**Task requirements:** Find the number of lines in these records where the word "drwxr" appears. Reply with that number and nothing more.

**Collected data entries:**
Start of Block

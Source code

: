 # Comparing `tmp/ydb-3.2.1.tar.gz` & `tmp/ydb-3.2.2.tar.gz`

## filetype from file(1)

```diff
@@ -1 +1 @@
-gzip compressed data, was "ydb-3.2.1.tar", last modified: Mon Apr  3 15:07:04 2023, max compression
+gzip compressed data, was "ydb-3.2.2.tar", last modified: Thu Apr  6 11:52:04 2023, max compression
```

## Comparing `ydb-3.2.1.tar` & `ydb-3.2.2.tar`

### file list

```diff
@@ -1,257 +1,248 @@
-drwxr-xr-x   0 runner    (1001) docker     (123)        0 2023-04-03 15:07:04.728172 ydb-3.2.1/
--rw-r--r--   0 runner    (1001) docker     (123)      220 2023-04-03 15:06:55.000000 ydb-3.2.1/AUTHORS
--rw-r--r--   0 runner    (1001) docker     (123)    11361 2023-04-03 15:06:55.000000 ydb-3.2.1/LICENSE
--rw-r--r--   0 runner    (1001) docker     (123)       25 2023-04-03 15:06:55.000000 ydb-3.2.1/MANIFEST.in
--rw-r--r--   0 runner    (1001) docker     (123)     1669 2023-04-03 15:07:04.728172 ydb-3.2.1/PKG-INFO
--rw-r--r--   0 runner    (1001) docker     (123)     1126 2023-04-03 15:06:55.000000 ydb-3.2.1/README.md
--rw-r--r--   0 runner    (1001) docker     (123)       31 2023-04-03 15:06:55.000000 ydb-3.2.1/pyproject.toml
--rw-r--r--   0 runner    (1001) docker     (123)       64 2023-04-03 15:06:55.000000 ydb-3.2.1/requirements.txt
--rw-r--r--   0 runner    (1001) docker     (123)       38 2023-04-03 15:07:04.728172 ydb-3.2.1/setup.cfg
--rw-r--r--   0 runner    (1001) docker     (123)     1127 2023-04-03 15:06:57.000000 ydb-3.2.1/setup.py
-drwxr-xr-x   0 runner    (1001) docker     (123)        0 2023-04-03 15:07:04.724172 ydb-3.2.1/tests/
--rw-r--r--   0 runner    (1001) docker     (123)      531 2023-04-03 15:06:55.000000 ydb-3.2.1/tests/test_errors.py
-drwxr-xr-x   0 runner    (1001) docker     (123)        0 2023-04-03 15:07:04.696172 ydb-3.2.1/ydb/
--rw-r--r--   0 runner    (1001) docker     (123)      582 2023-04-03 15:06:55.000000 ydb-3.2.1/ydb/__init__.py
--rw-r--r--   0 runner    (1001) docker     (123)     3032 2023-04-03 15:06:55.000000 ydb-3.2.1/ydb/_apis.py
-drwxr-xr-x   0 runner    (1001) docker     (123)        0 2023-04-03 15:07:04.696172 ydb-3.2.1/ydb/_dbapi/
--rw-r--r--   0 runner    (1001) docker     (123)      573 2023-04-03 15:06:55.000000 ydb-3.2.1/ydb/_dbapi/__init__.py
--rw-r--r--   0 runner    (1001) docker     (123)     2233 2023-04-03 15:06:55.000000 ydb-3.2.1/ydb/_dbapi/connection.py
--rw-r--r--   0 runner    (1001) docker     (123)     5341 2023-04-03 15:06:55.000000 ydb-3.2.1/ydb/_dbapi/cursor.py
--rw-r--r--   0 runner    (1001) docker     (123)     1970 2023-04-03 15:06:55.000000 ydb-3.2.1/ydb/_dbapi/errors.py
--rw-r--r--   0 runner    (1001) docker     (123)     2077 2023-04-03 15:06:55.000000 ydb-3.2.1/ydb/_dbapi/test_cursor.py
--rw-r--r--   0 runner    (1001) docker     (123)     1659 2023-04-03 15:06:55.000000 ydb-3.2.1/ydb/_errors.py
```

End of Block

**Answer to the exercise:** 4